2013 - fidèle à sa politique de la mémoire courte, la Warner réactive le folklore du personnage pour rebooter le personnage, et le résultat est surprenant à plus d'un titre : Zack Snyder semble s'être effacé face à son mentor. Le film est plus sombre et sérieux qu'il ne pourrait l'être, plongeant tête la première dans cette tendance à en faire des caisses dans le misérabilisme. Il s'avère que Superman a toujours été un héros délicat à traiter, qu'il intéresse moins que d'autres personnages immédiatement plus intéressant (Batman et son côté sombre, Spider-Man et le reflet d'une adolescence en lutte permanente qu'il incarne) ; ici, le traitement très premier degré joue pourtant en faveur du personnage, l'amenant vers d'autre sentiers.
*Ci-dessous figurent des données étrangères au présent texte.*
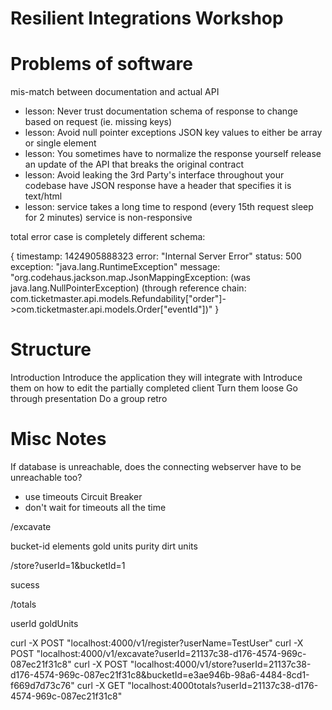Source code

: Resilient Integrations Workshop
===============================



Problems of software
====================
mis-match between documentation and actual API
  - lesson: Never trust documentation
schema of response to change based on request (ie. missing keys)
  - lesson: Avoid null pointer exceptions
JSON key values to either be array or single element
  - lesson: You sometimes have to normalize the response yourself
release an update of the API that breaks the original contract
  - lesson: Avoid leaking the 3rd Party's interface throughout your codebase
have JSON response have a header that specifies it is text/html
  - lesson:
service takes a long time to respond (every 15th request sleep for 2 minutes)
service is non-responsive




total error case is completely different schema:

{
  timestamp: 1424905888323
  error: "Internal Server Error"
  status: 500
  exception: "java.lang.RuntimeException"
  message: "org.codehaus.jackson.map.JsonMappingException: (was java.lang.NullPointerException) (through reference chain: com.ticketmaster.api.models.Refundability["order"]->com.ticketmaster.api.models.Order["eventId"])"
}






Structure
=========
Introduction
Introduce the application they will integrate with
Introduce them on how to edit the partially completed client
Turn them loose
Go through presentation
Do a group retro




Misc Notes
==========
If database is unreachable, does the connecting webserver have to be unreachable too?
  - use timeouts
Circuit Breaker
  - don't wait for timeouts all the time























/excavate

bucket-id
elements
  gold
    units
    purity
  dirt
    units


/store?userId=1&bucketId=1

sucess


/totals

userId
goldUnits









curl -X POST "localhost:4000/v1/register?userName=TestUser"
curl -X POST "localhost:4000/v1/excavate?userId=21137c38-d176-4574-969c-087ec21f31c8"
curl -X POST "localhost:4000/v1/store?userId=21137c38-d176-4574-969c-087ec21f31c8&bucketId=e3ae946b-98a6-4484-8cd1-f669d7d73c76"
curl -X GET "localhost:4000totals?userId=21137c38-d176-4574-969c-087ec21f31c8"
Snyder fait oublier ses irritants tics de réalisation (les ralentis) et ses goûts musicaux douteux (coucou Watchmen) au profit d'un score quasi martial de Hans Zimmer qui, s'il finit par tourner en rond, impose un nouveau thème très efficace.
Le casting approche la perfection : on aurait pu croire que des noms aussi connus allaient vampiriser le film et ses intentions mais Russel Crowe et Kevin Costner sont parfaits, incarnant deux pendants différents d'une même figure paternelle. Il est presque surprenant de voir comme un visage peut correspondre à celui qu'on se fait du boy-scout de chez DC : Henry Cavill fait passer les tourments et les espoirs du personnage avec une simplicité confondante, c'est simple, on n'interroge jamais la légitimité de l'acteur qui a d'ailleurs pris une masse affolante pour le rôle.
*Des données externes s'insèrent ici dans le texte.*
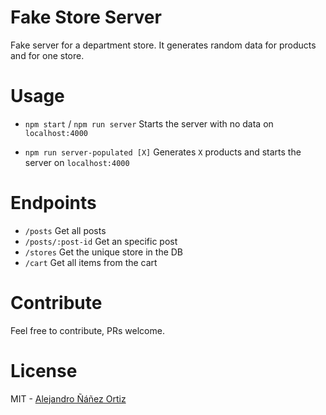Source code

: # Fake Store Server

Fake server for a department store. It generates random data for products and for one store.

Usage
===

* `npm start` / `npm run server` Starts the server with no data on `localhost:4000`

* `npm run server-populated [X]` Generates `X` products and starts the server on `localhost:4000`

Endpoints
===

* `/posts` Get all posts
* `/posts/:post-id` Get an specific post
* `/stores` Get the unique store in the DB
* `/cart` Get all items from the cart

Contribute
===

Feel free to contribute, PRs welcome.

License
===
MIT - [Alejandro Ñáñez Ortiz](http://github.com/alejandronanez)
Diane Lane est méconnaissable et son rôle de mère est simple mais magnifique (c'est beau, d'être mère), Laurence Fishburne est idéal dans le rôle, même juste entrevu, de Perry White. Michael Shannon est la caution over-the-top du film dans un rôle de psychopathe constamment furibard. Seule Amy Adams surnage comme elle peut dans cette réunion de bonshommes dans un énième rôle féminin sacrifié sur l'autel des rapports hommes/femmes : si on nous montre que Loïs Lane est une reporter de talent et pas exactement une demoiselle en détresse, elle n'existe au final que pour servir l'hypothétique relation amoureuse avec Superman.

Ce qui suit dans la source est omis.